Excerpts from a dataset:
Content starts

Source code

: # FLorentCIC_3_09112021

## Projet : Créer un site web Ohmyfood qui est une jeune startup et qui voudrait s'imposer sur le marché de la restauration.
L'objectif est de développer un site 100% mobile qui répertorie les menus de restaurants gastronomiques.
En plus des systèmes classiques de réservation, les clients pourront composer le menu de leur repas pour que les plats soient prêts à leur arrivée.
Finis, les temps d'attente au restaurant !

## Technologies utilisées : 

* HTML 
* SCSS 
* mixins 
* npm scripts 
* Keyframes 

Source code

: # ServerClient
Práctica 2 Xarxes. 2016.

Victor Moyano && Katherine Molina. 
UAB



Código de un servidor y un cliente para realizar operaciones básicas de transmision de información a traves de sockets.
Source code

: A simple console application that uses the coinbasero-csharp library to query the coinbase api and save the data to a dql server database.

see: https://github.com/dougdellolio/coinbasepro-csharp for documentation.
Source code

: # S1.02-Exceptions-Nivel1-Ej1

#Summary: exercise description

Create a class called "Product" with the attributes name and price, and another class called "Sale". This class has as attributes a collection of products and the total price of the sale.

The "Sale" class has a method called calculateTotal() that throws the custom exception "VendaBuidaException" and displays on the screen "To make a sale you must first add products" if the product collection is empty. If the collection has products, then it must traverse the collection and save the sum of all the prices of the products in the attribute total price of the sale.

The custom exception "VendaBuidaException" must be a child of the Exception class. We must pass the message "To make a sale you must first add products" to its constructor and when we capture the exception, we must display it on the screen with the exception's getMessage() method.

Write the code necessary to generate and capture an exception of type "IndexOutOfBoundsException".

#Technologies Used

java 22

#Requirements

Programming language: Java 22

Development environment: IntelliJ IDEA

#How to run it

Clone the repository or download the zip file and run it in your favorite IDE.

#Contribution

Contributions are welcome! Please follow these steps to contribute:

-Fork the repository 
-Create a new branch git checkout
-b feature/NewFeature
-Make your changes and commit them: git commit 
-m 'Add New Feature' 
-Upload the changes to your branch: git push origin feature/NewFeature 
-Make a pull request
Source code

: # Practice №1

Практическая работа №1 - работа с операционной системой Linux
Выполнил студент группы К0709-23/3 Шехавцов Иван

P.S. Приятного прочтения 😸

Content ends

- **Task details**: For each line above that includes the word "csharp", make a copy of that line.

- **Exercise result**:
: A simple console application that uses the coinbasero-csharp library to query the coinbase api and save the data to a dql server database.
see: https://github.com/dougdellolio/coinbasepro-csharp for documentation.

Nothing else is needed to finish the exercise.